Today I want to write about something I’ve been working ages ago - specifically in March I wanted to see if I can extend a Java compiler to support LINQ expressions, too.

I probably spend more time on finding a good open-source compiler to experiment with than I later spent on trying things out, so let me share my preferred source with you: http://openjdk.java.net/ is a good address to start with. More specifically http://openjdk.java.net/groups/compiler/ contains some valuable information about the way the compiler works. A nice thing is that there is a branch that has added support for ANTLR which makes adding new language features a tad bit easier as you get to change a grammar file instead of having to tweak hand-written lexers and parsers. More info about it can be found at http://openjdk.java.net/projects/compiler-grammar/. You can download the source code from http://hg.openjdk.java.net/ - don’t follow the link to http://hg.openjdk.java.net/compiler-grammar/compiler-grammar, that one will only allow you to download part of the branch (and nothing interesting either, which was very frustrating at the beginning).
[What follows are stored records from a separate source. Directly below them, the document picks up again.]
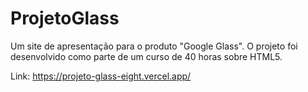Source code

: # ProjetoGlass
 
 Um site de apresentação para o produto "Google Glass". O projeto foi desenvolvido como parte de um curso de 40 horas sobre HTML5.

Link: https://projeto-glass-eight.vercel.app/
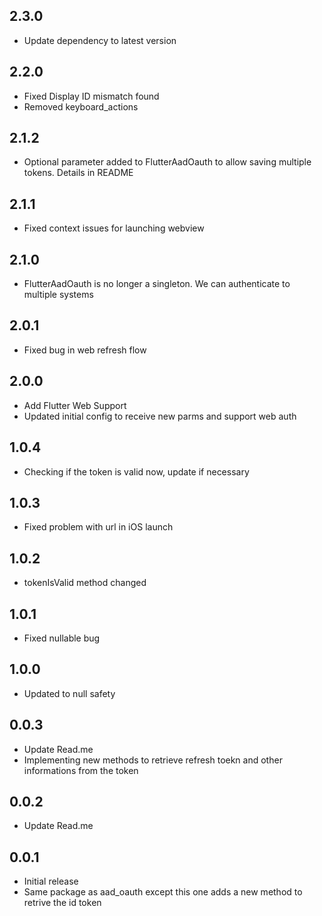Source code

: ## 2.3.0
* Update dependency to latest version 

## 2.2.0
* Fixed Display ID mismatch found
* Removed keyboard_actions

## 2.1.2
* Optional parameter added to FlutterAadOauth to allow saving multiple tokens. Details in README

## 2.1.1
* Fixed context issues for launching webview

## 2.1.0
* FlutterAadOauth is no longer a singleton. We can authenticate to multiple systems

## 2.0.1
* Fixed bug in web refresh flow

## 2.0.0

* Add Flutter Web Support
* Updated initial config to receive new parms and support web auth

## 1.0.4

* Checking if the token is valid now, update if necessary

## 1.0.3

* Fixed problem with url in iOS launch

## 1.0.2

* tokenIsValid method changed

## 1.0.1

* Fixed nullable bug

## 1.0.0

* Updated to null safety

## 0.0.3

* Update Read.me
* Implementing new methods to retrieve refresh toekn and other informations from the token

## 0.0.2

* Update Read.me

## 0.0.1

* Initial release 
* Same package as aad_oauth except this one adds a new method to retrive the id token
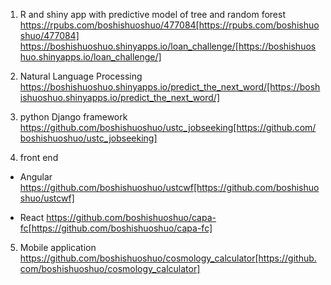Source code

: 1. R and shiny app with predictive model of tree and random forest
https://rpubs.com/boshishuoshuo/477084[https://rpubs.com/boshishuoshuo/477084]
https://boshishuoshuo.shinyapps.io/loan_challenge/[https://boshishuoshuo.shinyapps.io/loan_challenge/]

2. Natural Language Processing
https://boshishuoshuo.shinyapps.io/predict_the_next_word/[https://boshishuoshuo.shinyapps.io/predict_the_next_word/]


3. python Django framework
https://github.com/boshishuoshuo/ustc_jobseeking[https://github.com/boshishuoshuo/ustc_jobseeking]

4. front end 
- Angular
https://github.com/boshishuoshuo/ustcwf[https://github.com/boshishuoshuo/ustcwf]

- React
https://github.com/boshishuoshuo/capa-fc[https://github.com/boshishuoshuo/capa-fc]

5. Mobile application
https://github.com/boshishuoshuo/cosmology_calculator[https://github.com/boshishuoshuo/cosmology_calculator]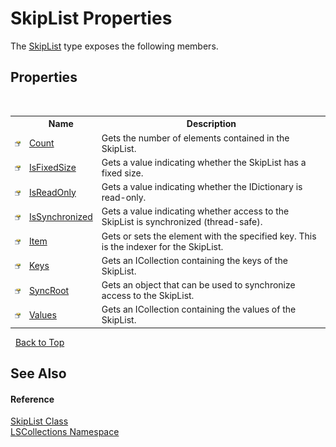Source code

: # SkipList Properties
 

The <a href="71779526-fbe7-b15e-7782-10d57337282b">SkipList</a> type exposes the following members.


## Properties
&nbsp;<table><tr><th></th><th>Name</th><th>Description</th></tr><tr><td>![Public property](media/pubproperty.gif "Public property")</td><td><a href="6d4ef5e7-bcd7-69ad-2cf3-2b67aefbf0e3">Count</a></td><td>
Gets the number of elements contained in the SkipList.</td></tr><tr><td>![Public property](media/pubproperty.gif "Public property")</td><td><a href="ad11f5a8-2cc2-9552-a5ca-d760eab7d221">IsFixedSize</a></td><td>
Gets a value indicating whether the SkipList has a fixed size.</td></tr><tr><td>![Public property](media/pubproperty.gif "Public property")</td><td><a href="78d3a7e2-6fae-0a52-933e-101707b23dd0">IsReadOnly</a></td><td>
Gets a value indicating whether the IDictionary is read-only.</td></tr><tr><td>![Public property](media/pubproperty.gif "Public property")</td><td><a href="29b36cdf-4ffa-4ccb-4831-60e34093d791">IsSynchronized</a></td><td>
Gets a value indicating whether access to the SkipList is synchronized (thread-safe).</td></tr><tr><td>![Public property](media/pubproperty.gif "Public property")</td><td><a href="83caabe2-1567-353e-800e-8ecaf2f08214">Item</a></td><td>
Gets or sets the element with the specified key. This is the indexer for the SkipList.</td></tr><tr><td>![Public property](media/pubproperty.gif "Public property")</td><td><a href="679cc5ac-e897-4879-c582-724eca0272f1">Keys</a></td><td>
Gets an ICollection containing the keys of the SkipList.</td></tr><tr><td>![Public property](media/pubproperty.gif "Public property")</td><td><a href="00f0ae54-3ff9-f41e-cf9a-0792044aef35">SyncRoot</a></td><td>
Gets an object that can be used to synchronize access to the SkipList.</td></tr><tr><td>![Public property](media/pubproperty.gif "Public property")</td><td><a href="be98ae62-3cc8-44bc-0e87-658f26999084">Values</a></td><td>
Gets an ICollection containing the values of the SkipList.</td></tr></table>&nbsp;
<a href="#skiplist-properties">Back to Top</a>

## See Also


#### Reference
<a href="71779526-fbe7-b15e-7782-10d57337282b">SkipList Class</a><br /><a href="74772e97-7817-3c3c-69d7-7adc29f9a1cd">LSCollections Namespace</a><br />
I didn’t come around to add support for LINQ in the end, but to get known to the compiler and the ANTLR grammer, I added support for the var keyword as known from C#, which allows for automatic type deduction and for anonymous objects (again using the C# syntax). Thus my changes allowed for the following to compile and execute correctly:

public class Test {
    public static void main(String[] args) {
        // automatic type deduction
        var t = Math.atan(1);
        System.out.println( t );

        // anonymous type
        var i = new { Amount = 108, message = "hello" };
        System.out.println( i.Amount );
    }
}

Automatic Type Deduction

Let’s take a look at how I added support for the var keyword, which requires an initializer at the variable declaration and automatically deduces the type used and uses that.
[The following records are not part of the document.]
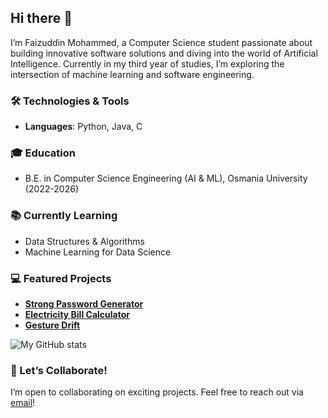 ## Hi there 👋
I’m Faizuddin Mohammed, a Computer Science student passionate about building innovative software solutions and diving into the world of Artificial Intelligence. Currently in my third year of studies, I’m exploring the intersection of machine learning and software engineering.

### 🛠️ Technologies & Tools
- **Languages**: Python, Java, C
<!-- **Web Development**: HTML, CSS
- **Data Science & AI**: Pandas, NumPy, TensorFlow, PyTorch
- **Tools**: Git, Docker, Linux, VS Code-->

### 🎓 Education
- B.E. in Computer Science Engineering (AI & ML), Osmania University (2022-2026)

### 📚 Currently Learning
- Data Structures & Algorithms
- Machine Learning for Data Science

### 💻 Featured Projects
- **[Strong Password Generator](https://github.com/F21Z/PasswordGenerator)**
- **[Electricity Bill Calculator](https://github.com/F21Z/EBill)**
- **[Gesture Drift](https://github.com/F21Z/GestureDrift)**



![My GitHub stats](https://github-readme-stats.vercel.app/api?username=f21z&show_icons=true&theme=radical)

### 👥 Let’s Collaborate!
I’m open to collaborating on exciting projects. Feel free to reach out via [email](mailto:faizuddinrm@gmail.com)!

<!--

- 🔭 I’m currently working on ...
- 🌱 I’m currently learning ...
- 👯 I’m looking to collaborate on ...
- 🤔 I’m looking for help with ...
- 💬 Ask me about ...
- 📫 How to reach me: ...
- 😄 Pronouns: ...
- ⚡ Fun fact: ...
-->

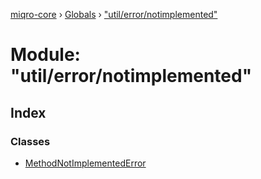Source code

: [miqro-core](../README.md) › [Globals](../globals.md) › ["util/error/notimplemented"](_util_error_notimplemented_.md)

# Module: "util/error/notimplemented"

## Index

### Classes

* [MethodNotImplementedError](../classes/_util_error_notimplemented_.methodnotimplementederror.md)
This itself is not a feature that I’d actually recommend using in general because it obfuscates a variable’s type[[:obviously…]] and makes it harder to read and understand the code but in conjunction with LINQ and anonymous types, it is very useful, because you don’t want to know the type of the query[[:and you actually can’t if the result is based on an anonymous type]].
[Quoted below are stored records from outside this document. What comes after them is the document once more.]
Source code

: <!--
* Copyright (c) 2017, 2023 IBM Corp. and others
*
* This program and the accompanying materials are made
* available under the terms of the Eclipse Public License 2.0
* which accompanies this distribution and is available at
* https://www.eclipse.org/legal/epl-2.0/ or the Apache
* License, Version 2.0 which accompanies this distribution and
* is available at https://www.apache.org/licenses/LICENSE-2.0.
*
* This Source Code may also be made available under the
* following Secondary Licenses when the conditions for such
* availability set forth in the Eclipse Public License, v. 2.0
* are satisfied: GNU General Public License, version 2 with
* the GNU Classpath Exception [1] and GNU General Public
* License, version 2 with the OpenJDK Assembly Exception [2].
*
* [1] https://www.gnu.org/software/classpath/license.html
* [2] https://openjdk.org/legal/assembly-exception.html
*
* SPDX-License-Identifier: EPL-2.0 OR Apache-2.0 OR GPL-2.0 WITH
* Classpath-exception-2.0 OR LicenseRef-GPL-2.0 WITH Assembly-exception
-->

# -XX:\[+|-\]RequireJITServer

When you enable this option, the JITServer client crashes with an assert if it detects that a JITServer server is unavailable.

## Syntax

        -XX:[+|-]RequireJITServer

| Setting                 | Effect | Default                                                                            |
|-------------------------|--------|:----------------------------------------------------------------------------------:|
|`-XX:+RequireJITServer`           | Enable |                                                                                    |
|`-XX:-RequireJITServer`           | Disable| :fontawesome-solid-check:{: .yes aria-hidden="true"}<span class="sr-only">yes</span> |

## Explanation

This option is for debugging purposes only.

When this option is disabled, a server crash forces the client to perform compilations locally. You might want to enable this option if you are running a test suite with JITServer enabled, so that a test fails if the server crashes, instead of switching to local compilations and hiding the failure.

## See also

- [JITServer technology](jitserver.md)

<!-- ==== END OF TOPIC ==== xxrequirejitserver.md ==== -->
The nice thing about ANTLR is that it’s.. nice. I’m going post the diff from my repository to show how easy it was to add support for the var keyword in the grammar file:

It originally looked like this:

localVariableDeclaration returns [com.sun.tools.javac.util.List list]
    @init {
        [...]
        }
    @after {
        [...]
        }
    : variableModifiers type
        {
            mods = $variableModifiers.tree;
            type = $type.tree;
        }
    va1=variableDeclarator
        {
            JCExpression ntype = pu.makeTypeArray(type,$va1.i, $va1.dimPosition, $va1.endPosition);
            JCStatement ntype1 = T.at($va1.pos).VarDef(mods, $va1.name, ntype, $va1.tree);
            //pu.storeEnd(ntype1, $va1.stop);
            ptree = ntype1;
            listBuffer.append(ntype1);
        }
    (cm=',' va2=variableDeclarator
        {
            JCExpression ntype = pu.makeTypeArray(type,$va2.i, $va2.dimPosition, $va2.endPosition);
            JCStatement ntype1 = T.at($va2.pos).VarDef(mods, $va2.name, ntype, $va2.tree);
            pu.storeEnd(ptree, $cm);
            ptree = ntype1;
            listBuffer.append(ntype1);
        }
    )*
;

I changed it to:

localVariableDeclaration returns [com.sun.tools.javac.util.List list]
    @init {
        [...]
    }
    @after {
        [...]
    }
    : variableModifiers
        {
            mods = $variableModifiers.tree;
        }
    (VAR |
    type
        {
            type = $type.tree;
        }
    )

    va1=variableDeclarator
        {
            JCExpression ntype = null;
            if( type != null )
                ntype = pu.makeTypeArray(type,$va1.i, $va1.dimPosition, $va1.endPosition);
            JCStatement ntype1 = T.at($va1.pos).VarDef(mods, $va1.name, ntype, $va1.tree);
            //pu.storeEnd(ntype1, $va1.stop);
            ptree = ntype1;
            listBuffer.append(ntype1);
        }
    (cm=',' va2=variableDeclarator
        {
            JCExpression ntype = null;
            if( type != null )
                ntype = pu.makeTypeArray(type,$va1.i, $va1.dimPosition, $va1.endPosition);
            JCStatement ntype1 = T.at($va2.pos).VarDef(mods, $va2.name, ntype, $va2.tree);
            pu.storeEnd(ptree, $cm);
            ptree = ntype1;
            listBuffer.append(ntype1);
        }
    )*
;

The code changes the way a local variable declaration works by using (VAR | type) instead of type and later in the grammar the VAR token is added VAR : ‘var’;  and a lookahead rule also needs to be adapted[[:trial and error ftw…]]:

localVariableHeader
    : variableModifiers (type|VAR) IDENTIFIER ('['']')* ('='|','|';')
;

The code doesn’t enforce that a var variable needs to have an initializer, this is later done in the actual implementation. It would be easy to add a flag to the variableDeclarator but it would require even more changes to the grammar file.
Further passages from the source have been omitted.